**Task item:** Extract all lines that hold "required" from the records below.

**Information provided:**
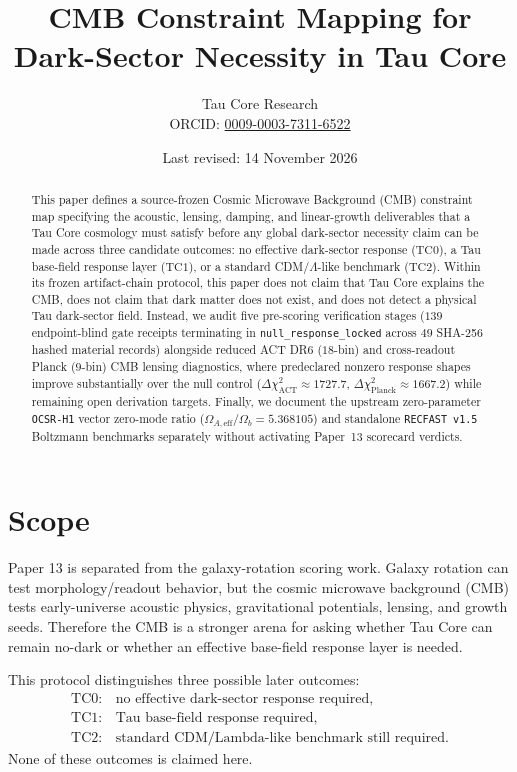 \documentclass[11pt]{article}
\title{CMB Constraint Mapping for Dark-Sector Necessity in Tau Core}
\author{Tau Core Research\\{\small ORCID: \href{https://orcid.org/0009-0003-7311-6522}{0009-0003-7311-6522}}}
\date{Last revised: 14 November 2026}
\begin{document}
\maketitle

\begin{abstract}
This paper defines a source-frozen Cosmic Microwave Background (CMB) constraint map specifying the acoustic, lensing, damping, and linear-growth deliverables that a Tau Core cosmology must satisfy before any global dark-sector necessity claim can be made across three candidate outcomes: no effective dark-sector response ($\mathrm{TC0}$), a Tau base-field response layer ($\mathrm{TC1}$), or a standard CDM/$\Lambda$-like benchmark ($\mathrm{TC2}$). Within its frozen artifact-chain protocol, this paper does not claim that Tau Core explains the CMB, does not claim that dark matter does not exist, and does not detect a physical Tau dark-sector field. Instead, we audit five pre-scoring verification stages ($139$ endpoint-blind gate receipts terminating in \texttt{null\_response\_locked} across $49$ SHA-256 hashed material records) alongside reduced ACT DR6 ($18$-bin) and cross-readout Planck ($9$-bin) CMB lensing diagnostics, where predeclared nonzero response shapes improve substantially over the null control ($\Delta\chi^2_{\mathrm{ACT}}\approx 1727.7$, $\Delta\chi^2_{\mathrm{Planck}}\approx 1667.2$) while remaining open derivation targets. Finally, we document the upstream zero-parameter \texttt{OCSR-H1} vector zero-mode ratio ($\Omega_{A,\mathrm{eff}}/\Omega_b=5.368105$) and standalone \texttt{RECFAST v1.5} Boltzmann benchmarks separately without activating Paper~13 scorecard verdicts.
\end{abstract}

\section{Scope}

Paper 13 is separated from the galaxy-rotation scoring work. Galaxy rotation can
test morphology/readout behavior, but the cosmic microwave background (CMB)
tests early-universe acoustic physics, gravitational potentials, lensing, and
growth seeds. Therefore the CMB is a stronger arena for asking whether Tau Core
can remain no-dark or whether an effective base-field response layer is needed.

This protocol distinguishes three possible later outcomes:
\[
\begin{array}{ll}
\mathrm{TC0}: & \text{no effective dark-sector response required},\\
\mathrm{TC1}: & \text{Tau base-field response required},\\
\mathrm{TC2}: & \text{standard CDM/Lambda-like benchmark still required}.
\end{array}
\]
None of these outcomes is claimed here.
\end{document}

**Written solution:**
\mathrm{TC0}: & \text{no effective dark-sector response required},\\
\mathrm{TC1}: & \text{Tau base-field response required},\\
\mathrm{TC2}: & \text{standard CDM/Lambda-like benchmark still required}.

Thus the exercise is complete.